[The data]

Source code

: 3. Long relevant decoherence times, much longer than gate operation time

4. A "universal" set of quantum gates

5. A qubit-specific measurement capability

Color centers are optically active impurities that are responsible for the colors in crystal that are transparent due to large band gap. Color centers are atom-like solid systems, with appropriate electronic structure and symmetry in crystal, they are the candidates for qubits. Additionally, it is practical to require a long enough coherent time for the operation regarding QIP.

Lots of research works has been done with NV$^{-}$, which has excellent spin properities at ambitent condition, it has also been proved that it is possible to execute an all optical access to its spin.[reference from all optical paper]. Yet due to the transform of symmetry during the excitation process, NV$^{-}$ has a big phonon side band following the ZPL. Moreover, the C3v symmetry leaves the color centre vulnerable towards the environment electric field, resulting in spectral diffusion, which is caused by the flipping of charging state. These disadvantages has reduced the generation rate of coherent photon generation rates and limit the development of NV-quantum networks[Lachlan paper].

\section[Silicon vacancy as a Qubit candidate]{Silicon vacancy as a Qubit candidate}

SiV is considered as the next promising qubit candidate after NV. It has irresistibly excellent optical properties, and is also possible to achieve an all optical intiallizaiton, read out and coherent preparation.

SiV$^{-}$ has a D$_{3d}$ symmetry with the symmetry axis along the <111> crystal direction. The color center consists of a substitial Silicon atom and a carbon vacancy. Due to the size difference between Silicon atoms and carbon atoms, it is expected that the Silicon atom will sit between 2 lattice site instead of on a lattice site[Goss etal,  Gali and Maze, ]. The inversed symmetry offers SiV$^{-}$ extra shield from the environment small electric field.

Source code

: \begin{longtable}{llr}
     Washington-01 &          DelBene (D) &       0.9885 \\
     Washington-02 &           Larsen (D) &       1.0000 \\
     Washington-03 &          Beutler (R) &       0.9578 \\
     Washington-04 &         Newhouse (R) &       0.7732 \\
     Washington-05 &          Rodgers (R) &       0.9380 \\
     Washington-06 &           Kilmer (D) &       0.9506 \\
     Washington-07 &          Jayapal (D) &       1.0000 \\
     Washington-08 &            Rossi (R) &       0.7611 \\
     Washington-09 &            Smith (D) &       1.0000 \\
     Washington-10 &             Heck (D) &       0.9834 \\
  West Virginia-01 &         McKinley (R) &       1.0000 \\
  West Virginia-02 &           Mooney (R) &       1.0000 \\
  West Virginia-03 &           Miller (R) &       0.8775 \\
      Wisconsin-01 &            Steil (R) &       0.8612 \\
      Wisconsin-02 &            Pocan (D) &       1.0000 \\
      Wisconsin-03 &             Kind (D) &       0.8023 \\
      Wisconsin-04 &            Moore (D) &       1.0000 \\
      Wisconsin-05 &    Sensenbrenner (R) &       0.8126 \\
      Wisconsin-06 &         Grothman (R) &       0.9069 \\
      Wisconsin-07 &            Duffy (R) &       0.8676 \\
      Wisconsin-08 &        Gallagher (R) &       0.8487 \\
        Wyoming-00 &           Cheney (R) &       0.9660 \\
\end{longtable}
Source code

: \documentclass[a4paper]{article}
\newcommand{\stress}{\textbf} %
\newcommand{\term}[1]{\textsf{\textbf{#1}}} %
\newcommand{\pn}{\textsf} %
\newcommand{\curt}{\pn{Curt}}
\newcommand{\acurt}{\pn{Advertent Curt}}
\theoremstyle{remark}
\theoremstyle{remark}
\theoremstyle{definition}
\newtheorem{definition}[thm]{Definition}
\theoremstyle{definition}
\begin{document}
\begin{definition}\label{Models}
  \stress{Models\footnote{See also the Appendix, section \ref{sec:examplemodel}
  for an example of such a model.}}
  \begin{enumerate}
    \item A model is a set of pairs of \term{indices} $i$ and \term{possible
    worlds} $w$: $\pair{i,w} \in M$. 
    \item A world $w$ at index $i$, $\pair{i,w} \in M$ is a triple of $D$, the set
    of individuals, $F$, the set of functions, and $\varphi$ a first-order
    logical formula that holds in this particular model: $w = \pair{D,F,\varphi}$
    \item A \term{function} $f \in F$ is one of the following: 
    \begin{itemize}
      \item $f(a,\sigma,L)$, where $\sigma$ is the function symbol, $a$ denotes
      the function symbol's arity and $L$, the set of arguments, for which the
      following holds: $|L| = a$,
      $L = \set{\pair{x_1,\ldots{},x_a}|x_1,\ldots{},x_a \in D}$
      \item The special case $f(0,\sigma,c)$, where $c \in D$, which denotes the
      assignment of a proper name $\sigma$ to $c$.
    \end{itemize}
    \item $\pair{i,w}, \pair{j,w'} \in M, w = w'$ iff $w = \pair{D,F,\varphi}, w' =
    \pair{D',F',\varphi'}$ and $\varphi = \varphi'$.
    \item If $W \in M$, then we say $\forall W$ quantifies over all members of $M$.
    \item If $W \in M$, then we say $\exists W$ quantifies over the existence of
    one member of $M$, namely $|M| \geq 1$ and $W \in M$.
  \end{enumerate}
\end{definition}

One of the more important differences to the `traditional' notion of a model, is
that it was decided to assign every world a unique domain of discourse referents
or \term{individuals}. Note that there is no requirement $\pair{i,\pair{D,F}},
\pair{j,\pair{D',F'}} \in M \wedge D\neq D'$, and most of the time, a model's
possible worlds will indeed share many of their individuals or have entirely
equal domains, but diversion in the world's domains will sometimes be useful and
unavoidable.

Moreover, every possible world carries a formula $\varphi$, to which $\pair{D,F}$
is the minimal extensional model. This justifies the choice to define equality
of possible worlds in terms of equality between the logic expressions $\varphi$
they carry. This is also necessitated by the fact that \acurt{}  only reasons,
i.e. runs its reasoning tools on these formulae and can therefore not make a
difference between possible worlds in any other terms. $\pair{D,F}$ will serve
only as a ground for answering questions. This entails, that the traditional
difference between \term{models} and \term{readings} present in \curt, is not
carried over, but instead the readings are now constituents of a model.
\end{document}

[/The data]

### Required action
All the data is to be copied over exactly as it stands.

### Solution to the problem
Source code

: 3. Long relevant decoherence times, much longer than gate operation time

4. A "universal" set of quantum gates

5. A qubit-specific measurement capability

Color centers are optically active impurities that are responsible for the colors in crystal that are transparent due to large band gap. Color centers are atom-like solid systems, with appropriate electronic structure and symmetry in crystal, they are the candidates for qubits. Additionally, it is practical to require a long enough coherent time for the operation regarding QIP.

Lots of research works has been done with NV$^{-}$, which has excellent spin properities at ambitent condition, it has also been proved that it is possible to execute an all optical access to its spin.[reference from all optical paper]. Yet due to the transform of symmetry during the excitation process, NV$^{-}$ has a big phonon side band following the ZPL. Moreover, the C3v symmetry leaves the color centre vulnerable towards the environment electric field, resulting in spectral diffusion, which is caused by the flipping of charging state. These disadvantages has reduced the generation rate of coherent photon generation rates and limit the development of NV-quantum networks[Lachlan paper].

\section[Silicon vacancy as a Qubit candidate]{Silicon vacancy as a Qubit candidate}

SiV is considered as the next promising qubit candidate after NV. It has irresistibly excellent optical properties, and is also possible to achieve an all optical intiallizaiton, read out and coherent preparation.

SiV$^{-}$ has a D$_{3d}$ symmetry with the symmetry axis along the <111> crystal direction. The color center consists of a substitial Silicon atom and a carbon vacancy. Due to the size difference between Silicon atoms and carbon atoms, it is expected that the Silicon atom will sit between 2 lattice site instead of on a lattice site[Goss etal,  Gali and Maze, ]. The inversed symmetry offers SiV$^{-}$ extra shield from the environment small electric field.

Source code

: \begin{longtable}{llr}
     Washington-01 &          DelBene (D) &       0.9885 \\
     Washington-02 &           Larsen (D) &       1.0000 \\
     Washington-03 &          Beutler (R) &       0.9578 \\
     Washington-04 &         Newhouse (R) &       0.7732 \\
     Washington-05 &          Rodgers (R) &       0.9380 \\
     Washington-06 &           Kilmer (D) &       0.9506 \\
     Washington-07 &          Jayapal (D) &       1.0000 \\
     Washington-08 &            Rossi (R) &       0.7611 \\
     Washington-09 &            Smith (D) &       1.0000 \\
     Washington-10 &             Heck (D) &       0.9834 \\
  West Virginia-01 &         McKinley (R) &       1.0000 \\
  West Virginia-02 &           Mooney (R) &       1.0000 \\
  West Virginia-03 &           Miller (R) &       0.8775 \\
      Wisconsin-01 &            Steil (R) &       0.8612 \\
      Wisconsin-02 &            Pocan (D) &       1.0000 \\
      Wisconsin-03 &             Kind (D) &       0.8023 \\
      Wisconsin-04 &            Moore (D) &       1.0000 \\
      Wisconsin-05 &    Sensenbrenner (R) &       0.8126 \\
      Wisconsin-06 &         Grothman (R) &       0.9069 \\
      Wisconsin-07 &            Duffy (R) &       0.8676 \\
      Wisconsin-08 &        Gallagher (R) &       0.8487 \\
        Wyoming-00 &           Cheney (R) &       0.9660 \\
\end{longtable}
Source code

: \documentclass[a4paper]{article}
\newcommand{\stress}{\textbf} %
\newcommand{\term}[1]{\textsf{\textbf{#1}}} %
\newcommand{\pn}{\textsf} %
\newcommand{\curt}{\pn{Curt}}
\newcommand{\acurt}{\pn{Advertent Curt}}
\theoremstyle{remark}
\theoremstyle{remark}
\theoremstyle{definition}
\newtheorem{definition}[thm]{Definition}
\theoremstyle{definition}
\begin{document}
\begin{definition}\label{Models}
  \stress{Models\footnote{See also the Appendix, section \ref{sec:examplemodel}
  for an example of such a model.}}
  \begin{enumerate}
    \item A model is a set of pairs of \term{indices} $i$ and \term{possible
    worlds} $w$: $\pair{i,w} \in M$. 
    \item A world $w$ at index $i$, $\pair{i,w} \in M$ is a triple of $D$, the set
    of individuals, $F$, the set of functions, and $\varphi$ a first-order
    logical formula that holds in this particular model: $w = \pair{D,F,\varphi}$
    \item A \term{function} $f \in F$ is one of the following: 
    \begin{itemize}
      \item $f(a,\sigma,L)$, where $\sigma$ is the function symbol, $a$ denotes
      the function symbol's arity and $L$, the set of arguments, for which the
      following holds: $|L| = a$,
      $L = \set{\pair{x_1,\ldots{},x_a}|x_1,\ldots{},x_a \in D}$
      \item The special case $f(0,\sigma,c)$, where $c \in D$, which denotes the
      assignment of a proper name $\sigma$ to $c$.
    \end{itemize}
    \item $\pair{i,w}, \pair{j,w'} \in M, w = w'$ iff $w = \pair{D,F,\varphi}, w' =
    \pair{D',F',\varphi'}$ and $\varphi = \varphi'$.
    \item If $W \in M$, then we say $\forall W$ quantifies over all members of $M$.
    \item If $W \in M$, then we say $\exists W$ quantifies over the existence of
    one member of $M$, namely $|M| \geq 1$ and $W \in M$.
  \end{enumerate}
\end{definition}

One of the more important differences to the `traditional' notion of a model, is
that it was decided to assign every world a unique domain of discourse referents
or \term{individuals}. Note that there is no requirement $\pair{i,\pair{D,F}},
\pair{j,\pair{D',F'}} \in M \wedge D\neq D'$, and most of the time, a model's
possible worlds will indeed share many of their individuals or have entirely
equal domains, but diversion in the world's domains will sometimes be useful and
unavoidable.

Moreover, every possible world carries a formula $\varphi$, to which $\pair{D,F}$
is the minimal extensional model. This justifies the choice to define equality
of possible worlds in terms of equality between the logic expressions $\varphi$
they carry. This is also necessitated by the fact that \acurt{}  only reasons,
i.e. runs its reasoning tools on these formulae and can therefore not make a
difference between possible worlds in any other terms. $\pair{D,F}$ will serve
only as a ground for answering questions. This entails, that the traditional
difference between \term{models} and \term{readings} present in \curt, is not
carried over, but instead the readings are now constituents of a model.
\end{document}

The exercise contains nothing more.